There is a powerful story about the conversion of the English writer and philosopher C.S. Lewis. You may be familiar with The Chronicles of Narnia or so many of the other books he has written which express so eloquently and with tremendous passion the Christian message and faith. He is undoubtedly one of the greatest Christian writers of this past century.
Yet for years C.S. Lewis was a vowed atheist! While in the middle of his career as a brilliant Oxford professor he had come to the conclusion that there simply was no God. In his autobiography, Surprised by Joy, he describes how that façade which he had created slowly began to crumble as the God in whom he did not believe began to draw him in!
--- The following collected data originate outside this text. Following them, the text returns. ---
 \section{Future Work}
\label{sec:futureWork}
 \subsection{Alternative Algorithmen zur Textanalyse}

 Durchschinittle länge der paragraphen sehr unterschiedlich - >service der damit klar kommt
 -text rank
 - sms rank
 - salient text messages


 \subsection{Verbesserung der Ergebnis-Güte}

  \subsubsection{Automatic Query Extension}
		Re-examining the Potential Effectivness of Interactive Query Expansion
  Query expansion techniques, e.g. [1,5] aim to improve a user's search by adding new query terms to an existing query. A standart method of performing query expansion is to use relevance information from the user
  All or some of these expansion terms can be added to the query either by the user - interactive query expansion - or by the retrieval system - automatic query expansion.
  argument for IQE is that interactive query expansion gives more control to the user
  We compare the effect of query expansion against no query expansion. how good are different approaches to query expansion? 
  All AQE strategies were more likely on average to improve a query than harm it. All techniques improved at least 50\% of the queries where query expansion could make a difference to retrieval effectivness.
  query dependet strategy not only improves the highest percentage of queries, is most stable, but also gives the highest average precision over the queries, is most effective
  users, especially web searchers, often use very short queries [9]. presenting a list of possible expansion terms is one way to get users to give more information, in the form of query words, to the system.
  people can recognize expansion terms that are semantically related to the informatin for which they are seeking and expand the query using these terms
Towards the end of the book he writes:
"You must picture me alone in that room in Magdalen, night after night, feeling, whenever my mind lifted even for a second from my work, the steady, unrelenting approach of Him whom I desired so earnestly not to meet. That which I had greatly feared had at last come upon me. In the Trinity Term of 1929 I gave in, and admitted that God was God, and knelt and prayed: perhaps, that night, the most dejected and reluctant convert in all England."
Despite all that C.S. Lewis had done to keep God out, He had broken through and the transformation had begun. God is that powerful and that effective, even in the midst of our resistance and in spite of the many obstacles that we encounter along the way.
That same God is here with us now, and He is seeking to draw us ever closer to Jesus Christ His Son. God the Father is drawing us ever more deeply into the mystery of the Eucharist, the Bread of Life. As we draw close to this altar today, let us offer no resistance, but instead allow Christ to nourish and strengthen us on our journey home to Him. May our communion bring us all closer together and, together, closer to Christ.